[Opening Extracted entries section]

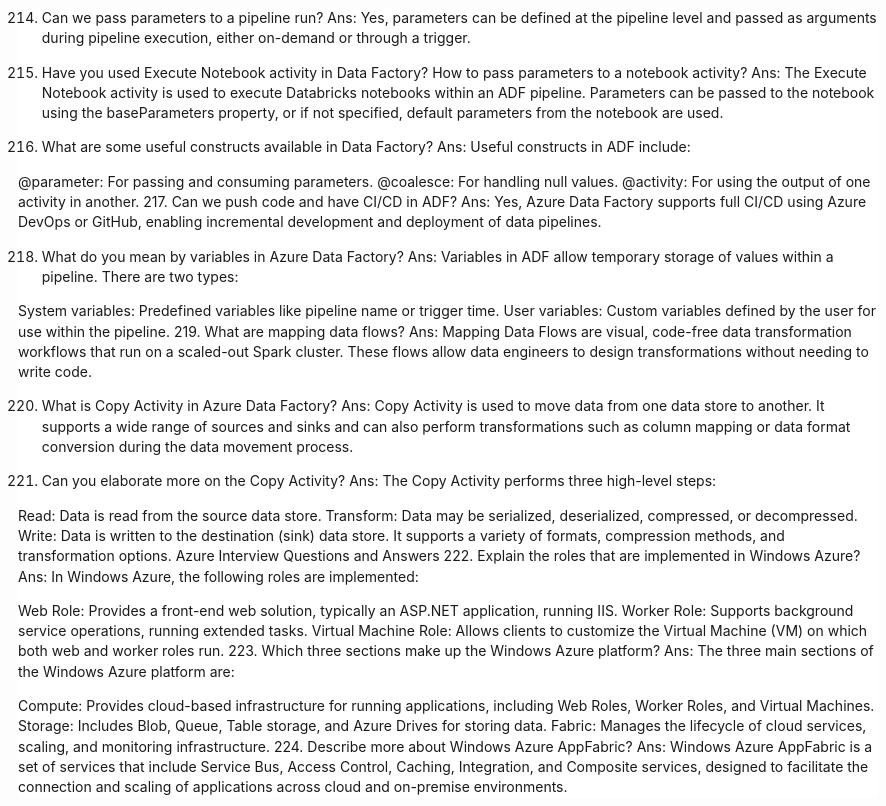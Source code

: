 214. Can we pass parameters to a pipeline run?
Ans: Yes, parameters can be defined at the pipeline level and passed as arguments during pipeline execution, either on-demand or through a trigger.

215. Have you used Execute Notebook activity in Data Factory? How to pass parameters to a notebook activity?
Ans: The Execute Notebook activity is used to execute Databricks notebooks within an ADF pipeline. Parameters can be passed to the notebook using the baseParameters property, or if not specified, default parameters from the notebook are used.

216. What are some useful constructs available in Data Factory?
Ans: Useful constructs in ADF include:

@parameter: For passing and consuming parameters.
@coalesce: For handling null values.
@activity: For using the output of one activity in another.
217. Can we push code and have CI/CD in ADF?
Ans: Yes, Azure Data Factory supports full CI/CD using Azure DevOps or GitHub, enabling incremental development and deployment of data pipelines.

218. What do you mean by variables in Azure Data Factory?
Ans: Variables in ADF allow temporary storage of values within a pipeline. There are two types:

System variables: Predefined variables like pipeline name or trigger time.
User variables: Custom variables defined by the user for use within the pipeline.
219. What are mapping data flows?
Ans: Mapping Data Flows are visual, code-free data transformation workflows that run on a scaled-out Spark cluster. These flows allow data engineers to design transformations without needing to write code.

220. What is Copy Activity in Azure Data Factory?
Ans: Copy Activity is used to move data from one data store to another. It supports a wide range of sources and sinks and can also perform transformations such as column mapping or data format conversion during the data movement process.

221. Can you elaborate more on the Copy Activity?
Ans: The Copy Activity performs three high-level steps:

Read: Data is read from the source data store.
Transform: Data may be serialized, deserialized, compressed, or decompressed.
Write: Data is written to the destination (sink) data store. It supports a variety of formats, compression methods, and transformation options.
Azure Interview Questions and Answers
222. Explain the roles that are implemented in Windows Azure?
Ans: In Windows Azure, the following roles are implemented:

Web Role: Provides a front-end web solution, typically an ASP.NET application, running IIS.
Worker Role: Supports background service operations, running extended tasks.
Virtual Machine Role: Allows clients to customize the Virtual Machine (VM) on which both web and worker roles run.
223. Which three sections make up the Windows Azure platform?
Ans: The three main sections of the Windows Azure platform are:

Compute: Provides cloud-based infrastructure for running applications, including Web Roles, Worker Roles, and Virtual Machines.
Storage: Includes Blob, Queue, Table storage, and Azure Drives for storing data.
Fabric: Manages the lifecycle of cloud services, scaling, and monitoring infrastructure.
224. Describe more about Windows Azure AppFabric?
Ans: Windows Azure AppFabric is a set of services that include Service Bus, Access Control, Caching, Integration, and Composite services, designed to facilitate the connection and scaling of applications across cloud and on-premise environments.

[Closing Extracted entries section]

_Activity:_
Only the number is needed: please work out how many lines in the data contain the string "scaling".

_Answer area:_
2